Analyse basée sur 25 ans de cartes de pluie

Pour démontrer le fonctionnement de la méthode, les chercheurs l'ont appliquée à des épisodes extrêmes de précipitations sur le territoire continental des États-Unis. L'équipe est partie de 25 ans de cartes horaires de pluie, qu'elle a ensuite regroupées en cartes quotidiennes pour construire la base statistique.

A partir de cet ensemble de données, ils ont calculé des statistiques ponctuelles, c'est-à-dire des mesures qui indiquent à quelle fréquence la pluie maximale d'une carte atteignait un certain niveau. Ensuite, ils ont entraîné l'algorithme avec des cartes spatiales de basse et haute résolution —avec moins et plus de densité de données géographiques, respectivement— appariées, mais uniquement pour les six premiers mois de l'enregistrement, une période avec peu ou aucun exemple des niveaux de précipitation les plus extrêmes.

Avec ces données, le système a appris la relation entre les motifs spatiaux de basse résolution et les cartes détaillées de précipitation de haute résolution. Ensuite, il a utilisé les statistiques ponctuelles pour imposer des limites statistiques de plausibilité aux extrêmes de pluie représentés dans ces cartes et ainsi, générer des distributions géographiques plausibles pour des phénomènes plus intenses que ceux contenus dans l'entraînement.

Cette procédure permet de projeter, par exemple, les emplacements, tailles et intensités possibles d'une tempête de pluie centenaire avec un maximum de 300 millimètres. L'utilisateur peut formuler une demande concrète, comme à quoi ressemblerait une tempête de ce type à New York, et l'algorithme retourne des cartes statistiquement plausibles avec la zone de couverture, la taille du système et la force de la précipitation.

Chang a expliqué que quelqu'un intéressé à construire une infrastructure résistante à un événement se produisant une fois tous les 100 ans peut utiliser l'outil pour obtenir des milliers de scénarios compatibles avec cette rareté statistique.

Application pour le climat, les marchés et la robotique

La méthode, que l'équipe a appelée Extreme Event Aware, ne se limite pas aux phénomènes météorologiques.
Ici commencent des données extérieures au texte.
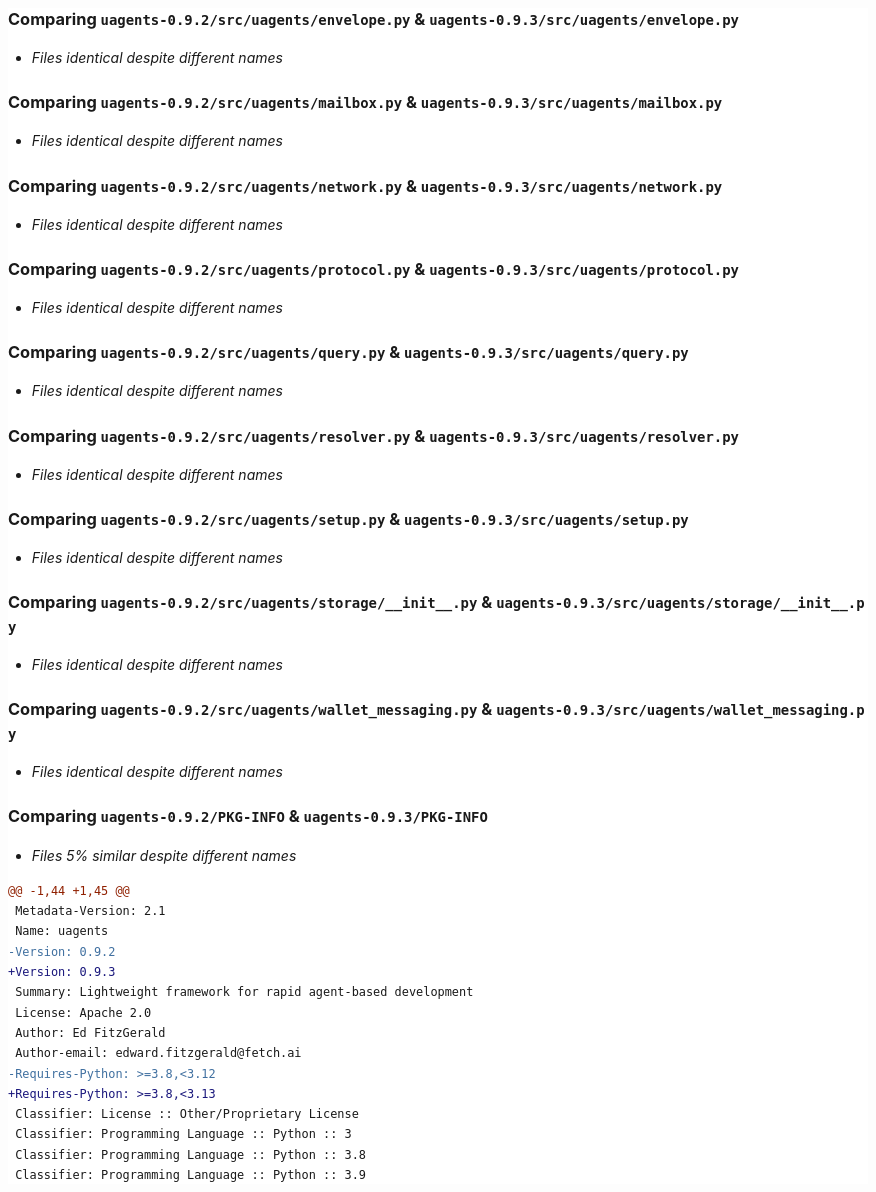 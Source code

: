 ### Comparing `uagents-0.9.2/src/uagents/envelope.py` & `uagents-0.9.3/src/uagents/envelope.py`

 * *Files identical despite different names*

### Comparing `uagents-0.9.2/src/uagents/mailbox.py` & `uagents-0.9.3/src/uagents/mailbox.py`

 * *Files identical despite different names*

### Comparing `uagents-0.9.2/src/uagents/network.py` & `uagents-0.9.3/src/uagents/network.py`

 * *Files identical despite different names*

### Comparing `uagents-0.9.2/src/uagents/protocol.py` & `uagents-0.9.3/src/uagents/protocol.py`

 * *Files identical despite different names*

### Comparing `uagents-0.9.2/src/uagents/query.py` & `uagents-0.9.3/src/uagents/query.py`

 * *Files identical despite different names*

### Comparing `uagents-0.9.2/src/uagents/resolver.py` & `uagents-0.9.3/src/uagents/resolver.py`

 * *Files identical despite different names*

### Comparing `uagents-0.9.2/src/uagents/setup.py` & `uagents-0.9.3/src/uagents/setup.py`

 * *Files identical despite different names*

### Comparing `uagents-0.9.2/src/uagents/storage/__init__.py` & `uagents-0.9.3/src/uagents/storage/__init__.py`

 * *Files identical despite different names*

### Comparing `uagents-0.9.2/src/uagents/wallet_messaging.py` & `uagents-0.9.3/src/uagents/wallet_messaging.py`

 * *Files identical despite different names*

### Comparing `uagents-0.9.2/PKG-INFO` & `uagents-0.9.3/PKG-INFO`

 * *Files 5% similar despite different names*

```diff
@@ -1,44 +1,45 @@
 Metadata-Version: 2.1
 Name: uagents
-Version: 0.9.2
+Version: 0.9.3
 Summary: Lightweight framework for rapid agent-based development
 License: Apache 2.0
 Author: Ed FitzGerald
 Author-email: edward.fitzgerald@fetch.ai
-Requires-Python: >=3.8,<3.12
+Requires-Python: >=3.8,<3.13
 Classifier: License :: Other/Proprietary License
 Classifier: Programming Language :: Python :: 3
 Classifier: Programming Language :: Python :: 3.8
 Classifier: Programming Language :: Python :: 3.9
```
Selon le portail, elle pourrait également s'appliquer à d'autres domaines où les événements extrêmes sont complexes et peu fréquents, comme la navigation robotique ou les marchés financiers.

Chang a soutenu que les krachs boursiers sont des épisodes extrêmes formés par des combinaisons complexes entre différents secteurs, et que la technique pourrait explorer quelles interactions entraînent une crise de marché. La condition pour étendre son utilisation à d'autres domaines est de disposer de statistiques ponctuelles et de données pertinentes de chaque domaine.

Sapsis a situé le problème à une échelle plus large : les événements extrêmes ne sont plus seulement une question environnementale, mais aussi stratégique. Selon lui, les systèmes globaux ont été optimisés pour l'efficacité et cette efficacité a réduit au minimum les marges de réserve, de sorte qu'un seul épisode extrême peut se propager en quelques semaines à travers les chaînes d'approvisionnement, les marchés énergétiques et les systèmes alimentaires.